Path-aware Fuzzing

This repository provides the source code and evaluation scripts used in the "Towards Path-aware Coverage-guided Fuzzing" paper, to appear in Proceedings of CGO 2026 (you can find a preprint copy of the paper in the paper/ directory).

The purpose of this work is to improve coverage-guided fuzzing by introducing a path-aware instrumentation: an intra-procedural execution-path-based feedback mechanism which increases sensitivity to distinct program behaviors within functions.

Cite

If you are referencing our work in your research, please consider using the following BibTeX entry:

@INPROCEEDINGS{Priamo-CGO26,
  author={Priamo, Giacomo and D’Elia, Daniele Cono and Payer, Mathias and Querzoni, Leonardo},
  title={Towards Path-Aware Coverage-Guided Fuzzing},
  booktitle = {Proceedings of the 2026 IEEE/ACM International Symposium on Code Generation and Optimization},
  publisher = {IEEE Press},
  series = {CGO '26},
  location = {Sydney, Australia},
  year={2026}
}

Dependencies

This project was developed around the following toolchain and platform versions (recommended for reproduction):

• AFL++ 4.07a (included in this artifact)
• LLVM 12.0.1
• Ubuntu 20.04 (experiment platform)
• Rust 1.78.0 (required by AFLTriage)
• Python 3.8 (used by AFL++ and AFLTriage)

Other versions may work but could require adjustments to build scripts or environment variables.

Key Source Changes

The AFL++ components modified to incorporate our path-aware feedback include the following files:

• src/afl-cc.c - to insert the switch to toggle the use of our instrumentation
• src/afl-fuzz-queue.c - to dump the favored seeds from AFL++
• src/afl-fuzz-run.c - to implement a single-calibration cycle (used by the aggressive mode of the culling script)
• include/config.h - to set the default map size and define the single-calibration cycle
• include/envs.h - to define the new environment variables we introduced in the fuzzer
• GNUmakefile.llvm - to compile our analysis and transformation passes (see below) alongside AFL++

Instrumentation

The implementation of our path-aware feedback is based on a Ball-Larus path numbering instrumentation for the LLVM IR. We adapted an existing implementation to instrument programs at the LLVM IR level and to integrate path counters into AFL++'s feedback loop.

The specific source files involved in the LLVM IR instrumentation for path-aware fuzzing are:

• instrumentation/PathNumbering.cpp and instrumentation/PathNumbering.h - implementing the path enumeration and numbering algorithms
• instrumentation/afl-llvm-BL-profiling-pass.so.cc - injecting the path profiling instrumentation into the binary and handling the fuzzer's queue management operations

UniFuzz Targets

The unifuzz/ directory contains the scripts and Docker images to reproduce the UniFuzz targets evaluated in the paper.
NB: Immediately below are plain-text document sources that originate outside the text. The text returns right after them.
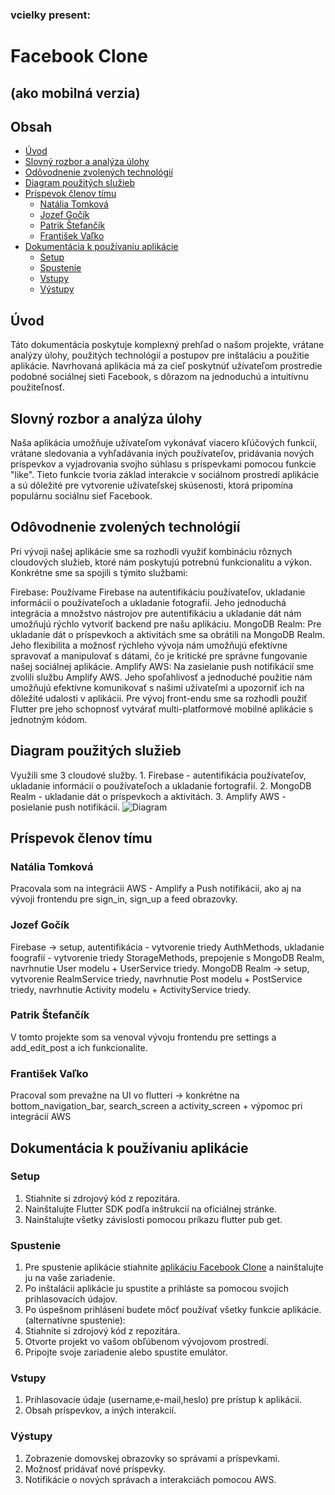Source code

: ### vcielky  present:

# Facebook Clone
## (ako mobilná verzia)

## Obsah
- [Úvod](#úvod)
- [Slovný rozbor a analýza úlohy](#slovný-rozbor-a-analýza-úlohy)
- [Odôvodnenie zvolených technológií](#odôvodnenie-zvolených-technológií)
- [Diagram použitých služieb](#diagram-použitých-služieb)
- [Príspevok členov tímu](#príspevok-členov-tímu)
    - [Natália Tomková](#natália-tomková)
    - [Jozef Gočík](#jozef-gočík)
    - [Patrik Štefančík](#patrik-štefančík)
    - [František Vaľko](#františek-vaľko)
- [Dokumentácia k používaniu aplikácie](#dokumentácia-k-používaniu-aplikácie)
    - [Setup](#setup)
    - [Spustenie](#spustenie)
    - [Vstupy](#vstupy)
    - [Výstupy](#výstupy)

## Úvod
Táto dokumentácia poskytuje komplexný prehľad o našom projekte, vrátane analýzy úlohy, použitých technológií a postupov pre inštaláciu a použitie aplikácie. Navrhovaná aplikácia má za cieľ poskytnúť užívateľom prostredie podobné sociálnej sieti Facebook, s dôrazom na jednoduchú a intuitívnu použiteľnosť.
## Slovný rozbor a analýza úlohy
Naša aplikácia umožňuje užívateľom vykonávať viacero kľúčových funkcií, vrátane sledovania a vyhľadávania iných používateľov, pridávania nových príspevkov a vyjadrovania svojho súhlasu s príspevkami pomocou funkcie "like". Tieto funkcie tvoria základ interakcie v sociálnom prostredí aplikácie a sú dôležité pre vytvorenie užívateľskej skúsenosti, ktorá pripomína populárnu sociálnu sieť Facebook.
## Odôvodnenie zvolených technológií
Pri vývoji našej aplikácie sme sa rozhodli využiť kombináciu rôznych cloudových služieb, ktoré nám poskytujú potrebnú funkcionalitu a výkon. Konkrétne sme sa spojili s týmito službami:

Firebase: Používame Firebase na autentifikáciu používateľov, ukladanie informácií o používateľoch a ukladanie fotografií. Jeho jednoduchá integrácia a množstvo nástrojov pre autentifikáciu a ukladanie dát nám umožňujú rýchlo vytvoriť backend pre našu aplikáciu.
MongoDB Realm: Pre ukladanie dát o príspevkoch a aktivitách sme sa obrátili na MongoDB Realm. Jeho flexibilita a možnosť rýchleho vývoja nám umožňujú efektívne spravovať a manipulovať s dátami, čo je kritické pre správne fungovanie našej sociálnej aplikácie.
Amplify AWS: Na zasielanie push notifikácií sme zvolili službu Amplify AWS. Jeho spoľahlivosť a jednoduché použitie nám umožňujú efektívne komunikovať s našimi užívateľmi a upozorniť ich na dôležité udalosti v aplikácii.
Pre vývoj front-endu sme sa rozhodli použiť Flutter pre jeho schopnosť vytvárať multi-platformové mobilné aplikácie s jednotným kódom.

## Diagram použitých služieb
Využili sme 3 cloudové služby. 1. Firebase - autentifikácia používateľov, ukladanie informácií o používateľoch a ukladanie fortografií. 2. MongoDB Realm - ukladanie dát o príspevkoch a aktivitách. 3. Amplify AWS - posielanie push notifikácií.
![Diagram](https://private-user-images.githubusercontent.com/166152352/328986921-08a58b6e-df8d-4d53-8903-d0b9ee9dea41.png?jwt=eyJhbGciOiJIUzI1NiIsInR5cCI6IkpXVCJ9.eyJpc3MiOiJnaXRodWIuY29tIiwiYXVkIjoicmF3LmdpdGh1YnVzZXJjb250ZW50LmNvbSIsImtleSI6ImtleTUiLCJleHAiOjE3NDQyMTA4ODEsIm5iZiI6MTc0NDIxMDU4MSwicGF0aCI6Ii8xNjYxNTIzNTIvMzI4OTg2OTIxLTA4YTU4YjZlLWRmOGQtNGQ1My04OTAzLWQwYjllZTlkZWE0MS5wbmc_WC1BbXotQWxnb3JpdGhtPUFXUzQtSE1BQy1TSEEyNTYmWC1BbXotQ3JlZGVudGlhbD1BS0lBVkNPRFlMU0E1M1BRSzRaQSUyRjIwMjUwNDA5JTJGdXMtZWFzdC0xJTJGczMlMkZhd3M0X3JlcXVlc3QmWC1BbXotRGF0ZT0yMDI1MDQwOVQxNDU2MjFaJlgtQW16LUV4cGlyZXM9MzAwJlgtQW16LVNpZ25hdHVyZT05ZGM5MWZkZDFlZDVjYTY1YTlhMzA3NGRjMjAyZDI2NWJmM2VhNTZiNmI3NWViYzc2YmVkN2RhM2IzNmRkNjgzJlgtQW16LVNpZ25lZEhlYWRlcnM9aG9zdCJ9.ohkQ4NTgcLbrZefYlp5fe3H_ntZ1uRkIinnHg-Y9fss)


## Príspevok členov tímu

### Natália Tomková
Pracovala som na integrácii AWS - Amplify a Push notifikácií, ako aj na vývoji frontendu pre sign_in, sign_up a feed obrazovky.
### Jozef Gočík
Firebase -> setup, autentifikácia - vytvorenie triedy AuthMethods, ukladanie foografií - vytvorenie triedy StorageMethods, prepojenie s MongoDB Realm, navrhnutie User modelu + UserService triedy. MongoDB Realm -> setup, vytvorenie RealmService triedy, navrhnutie Post modelu + PostService triedy, navrhnutie Activity modelu + ActivityService triedy.
### Patrik Štefančík
V tomto projekte som sa venoval vývoju frontendu pre settings a add_edit_post a ich funkcionalite.
### František Vaľko
Pracoval som prevažne na UI vo flutteri -> konkrétne na bottom_navigation_bar, search_screen a activity_screen + výpomoc pri integrácií AWS

## Dokumentácia k používaniu aplikácie
### Setup
1. Stiahnite si zdrojový kód z repozitára.
2. Nainštalujte Flutter SDK podľa inštrukcií na oficiálnej stránke.
3. Nainštalujte všetky závislosti pomocou príkazu flutter pub get.
### Spustenie
1. Pre spustenie aplikácie stiahnite [aplikáciu Facebook Clone](https://drive.google.com/file/d/1gHkrbrlE-PxvIStfG1uXtThvB4CBbO7e/view) a nainštalujte ju na vaše zariadenie.
2. Po inštalácii aplikácie ju spustite a prihláste sa pomocou svojich prihlasovacích údajov.
3. Po úspešnom prihlásení budete môcť používať všetky funkcie aplikácie.
(alternatívne spustenie):
4. Stiahnite si zdrojový kód z repozitára.
5. Otvorte projekt vo vašom obľúbenom vývojovom prostredí.
6. Pripojte svoje zariadenie alebo spustite emulátor.
### Vstupy
1. Prihlasovacie údaje (username,e-mail,heslo) pre prístup k aplikácii.
2. Obsah príspevkov, a iných interakcií.
### Výstupy
1. Zobrazenie domovskej obrazovky so správami a príspevkami.
2. Možnosť pridávať nové príspevky.
3. Notifikácie o nových správach a interakciách pomocou AWS.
Subject directories follow the layout unifuzz/<subject>/[path|pcguard].

• path: scripts and Docker image for building and running a subject with the path-aware instrumentation provided by this repository (path, cull and opp fuzzers).
• pcguard: scripts and Docker image for building and running a subject with AFL++'s pcguard instrumentation (used for baseline comparisons).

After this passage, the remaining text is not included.